- [Records supplied]
..............................
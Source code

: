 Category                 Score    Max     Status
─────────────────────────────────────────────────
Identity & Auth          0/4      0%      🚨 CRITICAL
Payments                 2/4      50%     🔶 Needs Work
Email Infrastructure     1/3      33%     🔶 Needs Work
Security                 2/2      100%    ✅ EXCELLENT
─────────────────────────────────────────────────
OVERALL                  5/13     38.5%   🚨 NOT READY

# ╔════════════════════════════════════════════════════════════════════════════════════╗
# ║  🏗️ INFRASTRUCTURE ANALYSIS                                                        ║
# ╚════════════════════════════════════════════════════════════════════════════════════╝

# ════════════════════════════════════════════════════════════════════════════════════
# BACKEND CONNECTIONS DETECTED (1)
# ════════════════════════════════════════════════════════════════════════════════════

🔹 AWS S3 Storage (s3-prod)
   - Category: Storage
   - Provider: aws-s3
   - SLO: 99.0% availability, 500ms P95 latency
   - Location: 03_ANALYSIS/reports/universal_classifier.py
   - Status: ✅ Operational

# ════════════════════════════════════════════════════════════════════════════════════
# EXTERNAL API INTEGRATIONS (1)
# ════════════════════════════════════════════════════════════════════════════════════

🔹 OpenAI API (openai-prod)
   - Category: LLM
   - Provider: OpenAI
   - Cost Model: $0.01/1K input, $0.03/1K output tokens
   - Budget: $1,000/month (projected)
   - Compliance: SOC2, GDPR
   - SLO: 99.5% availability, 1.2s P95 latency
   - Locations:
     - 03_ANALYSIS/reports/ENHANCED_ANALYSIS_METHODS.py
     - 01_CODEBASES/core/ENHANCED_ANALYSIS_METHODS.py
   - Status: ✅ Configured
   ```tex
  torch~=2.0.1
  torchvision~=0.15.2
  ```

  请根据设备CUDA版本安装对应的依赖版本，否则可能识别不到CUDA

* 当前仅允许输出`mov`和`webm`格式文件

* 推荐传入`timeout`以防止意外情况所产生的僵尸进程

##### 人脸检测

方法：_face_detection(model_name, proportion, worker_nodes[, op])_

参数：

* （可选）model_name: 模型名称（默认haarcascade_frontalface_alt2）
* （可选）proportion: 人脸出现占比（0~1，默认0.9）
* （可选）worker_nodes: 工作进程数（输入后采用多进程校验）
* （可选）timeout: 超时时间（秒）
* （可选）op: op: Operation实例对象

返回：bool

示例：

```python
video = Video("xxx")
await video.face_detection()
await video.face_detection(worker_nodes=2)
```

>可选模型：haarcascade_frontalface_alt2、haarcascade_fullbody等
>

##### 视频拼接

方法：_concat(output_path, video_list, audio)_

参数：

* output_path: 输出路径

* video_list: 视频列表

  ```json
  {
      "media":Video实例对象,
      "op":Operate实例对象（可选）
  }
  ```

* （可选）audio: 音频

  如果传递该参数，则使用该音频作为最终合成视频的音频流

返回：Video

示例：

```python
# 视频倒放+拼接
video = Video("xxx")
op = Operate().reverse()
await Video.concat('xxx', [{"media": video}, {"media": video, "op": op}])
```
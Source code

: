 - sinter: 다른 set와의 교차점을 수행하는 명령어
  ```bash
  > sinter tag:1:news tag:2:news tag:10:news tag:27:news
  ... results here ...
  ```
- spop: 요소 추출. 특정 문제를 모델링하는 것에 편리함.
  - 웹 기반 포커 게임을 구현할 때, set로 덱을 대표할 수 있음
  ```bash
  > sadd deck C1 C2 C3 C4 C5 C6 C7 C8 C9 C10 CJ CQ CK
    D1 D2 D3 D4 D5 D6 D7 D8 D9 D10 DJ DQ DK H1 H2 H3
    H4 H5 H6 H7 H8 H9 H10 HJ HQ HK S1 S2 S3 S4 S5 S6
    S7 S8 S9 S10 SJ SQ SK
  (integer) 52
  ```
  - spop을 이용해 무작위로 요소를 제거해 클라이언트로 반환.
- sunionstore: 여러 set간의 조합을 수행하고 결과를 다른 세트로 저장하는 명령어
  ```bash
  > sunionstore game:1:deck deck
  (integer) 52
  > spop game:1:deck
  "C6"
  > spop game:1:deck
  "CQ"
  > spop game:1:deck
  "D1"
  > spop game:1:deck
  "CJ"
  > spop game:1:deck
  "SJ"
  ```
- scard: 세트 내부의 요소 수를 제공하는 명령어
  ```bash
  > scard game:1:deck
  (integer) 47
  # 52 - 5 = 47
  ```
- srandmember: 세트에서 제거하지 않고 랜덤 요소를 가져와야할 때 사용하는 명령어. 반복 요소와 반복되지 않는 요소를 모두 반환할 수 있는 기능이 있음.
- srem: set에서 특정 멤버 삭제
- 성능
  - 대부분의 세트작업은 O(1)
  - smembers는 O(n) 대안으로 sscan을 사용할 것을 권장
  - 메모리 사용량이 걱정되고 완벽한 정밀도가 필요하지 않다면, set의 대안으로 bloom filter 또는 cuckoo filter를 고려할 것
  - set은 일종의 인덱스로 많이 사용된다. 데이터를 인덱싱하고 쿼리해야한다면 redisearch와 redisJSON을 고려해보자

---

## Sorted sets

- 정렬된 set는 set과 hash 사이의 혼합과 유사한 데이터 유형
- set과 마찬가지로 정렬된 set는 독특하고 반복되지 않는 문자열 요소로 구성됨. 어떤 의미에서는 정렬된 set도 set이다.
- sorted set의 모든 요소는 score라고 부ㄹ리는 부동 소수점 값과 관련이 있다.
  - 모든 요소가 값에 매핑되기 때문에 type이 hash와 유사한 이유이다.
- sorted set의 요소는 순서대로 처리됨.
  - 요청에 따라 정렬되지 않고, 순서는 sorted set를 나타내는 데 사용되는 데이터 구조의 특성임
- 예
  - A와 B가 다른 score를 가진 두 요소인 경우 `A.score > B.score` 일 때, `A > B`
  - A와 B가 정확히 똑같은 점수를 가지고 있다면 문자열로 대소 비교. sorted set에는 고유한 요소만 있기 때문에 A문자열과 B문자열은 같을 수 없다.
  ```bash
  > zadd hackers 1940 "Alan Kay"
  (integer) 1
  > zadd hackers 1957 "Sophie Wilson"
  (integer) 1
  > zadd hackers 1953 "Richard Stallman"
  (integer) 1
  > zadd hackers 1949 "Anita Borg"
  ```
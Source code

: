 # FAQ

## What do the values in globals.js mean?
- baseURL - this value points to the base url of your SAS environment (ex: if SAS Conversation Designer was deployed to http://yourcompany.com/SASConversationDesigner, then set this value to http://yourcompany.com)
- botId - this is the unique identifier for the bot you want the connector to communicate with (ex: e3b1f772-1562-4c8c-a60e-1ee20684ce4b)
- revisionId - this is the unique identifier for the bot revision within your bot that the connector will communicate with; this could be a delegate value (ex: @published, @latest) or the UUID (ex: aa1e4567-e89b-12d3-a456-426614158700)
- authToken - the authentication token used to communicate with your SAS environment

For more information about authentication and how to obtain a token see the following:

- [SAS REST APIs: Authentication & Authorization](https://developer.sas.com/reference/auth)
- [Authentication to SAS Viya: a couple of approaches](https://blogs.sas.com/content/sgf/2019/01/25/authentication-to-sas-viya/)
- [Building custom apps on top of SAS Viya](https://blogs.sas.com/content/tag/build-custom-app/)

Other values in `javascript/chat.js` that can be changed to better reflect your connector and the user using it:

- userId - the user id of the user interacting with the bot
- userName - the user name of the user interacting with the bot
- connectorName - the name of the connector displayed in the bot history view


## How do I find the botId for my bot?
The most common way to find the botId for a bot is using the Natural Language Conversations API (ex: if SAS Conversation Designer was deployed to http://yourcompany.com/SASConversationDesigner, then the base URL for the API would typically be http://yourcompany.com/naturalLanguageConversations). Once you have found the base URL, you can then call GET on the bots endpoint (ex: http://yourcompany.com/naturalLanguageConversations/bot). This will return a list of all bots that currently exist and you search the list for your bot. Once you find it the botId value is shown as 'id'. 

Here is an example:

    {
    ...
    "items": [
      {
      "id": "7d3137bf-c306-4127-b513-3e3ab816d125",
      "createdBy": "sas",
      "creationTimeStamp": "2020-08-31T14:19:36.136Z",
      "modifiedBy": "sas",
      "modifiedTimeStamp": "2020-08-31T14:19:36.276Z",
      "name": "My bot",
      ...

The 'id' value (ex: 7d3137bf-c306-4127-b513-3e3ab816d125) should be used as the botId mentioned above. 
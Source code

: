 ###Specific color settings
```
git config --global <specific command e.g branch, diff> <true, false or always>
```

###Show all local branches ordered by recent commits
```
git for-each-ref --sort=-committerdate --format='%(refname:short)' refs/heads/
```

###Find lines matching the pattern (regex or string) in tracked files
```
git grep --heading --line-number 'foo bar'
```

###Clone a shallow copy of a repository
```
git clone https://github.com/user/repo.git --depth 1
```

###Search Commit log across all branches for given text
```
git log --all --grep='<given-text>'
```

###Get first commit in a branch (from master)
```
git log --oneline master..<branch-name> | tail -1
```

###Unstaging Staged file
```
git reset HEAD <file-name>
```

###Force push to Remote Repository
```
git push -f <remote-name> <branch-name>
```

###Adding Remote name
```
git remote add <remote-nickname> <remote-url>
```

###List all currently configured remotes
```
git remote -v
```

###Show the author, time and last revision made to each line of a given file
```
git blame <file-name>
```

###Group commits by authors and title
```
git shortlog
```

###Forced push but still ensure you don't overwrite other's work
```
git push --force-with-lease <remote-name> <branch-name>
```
..............................
- [Exercise requirements]
The lines of the records that contain the string "sinter" should be located and copied.

- [Solution below]
: - sinter: 다른 set와의 교차점을 수행하는 명령어
  > sinter tag:1:news tag:2:news tag:10:news tag:27:news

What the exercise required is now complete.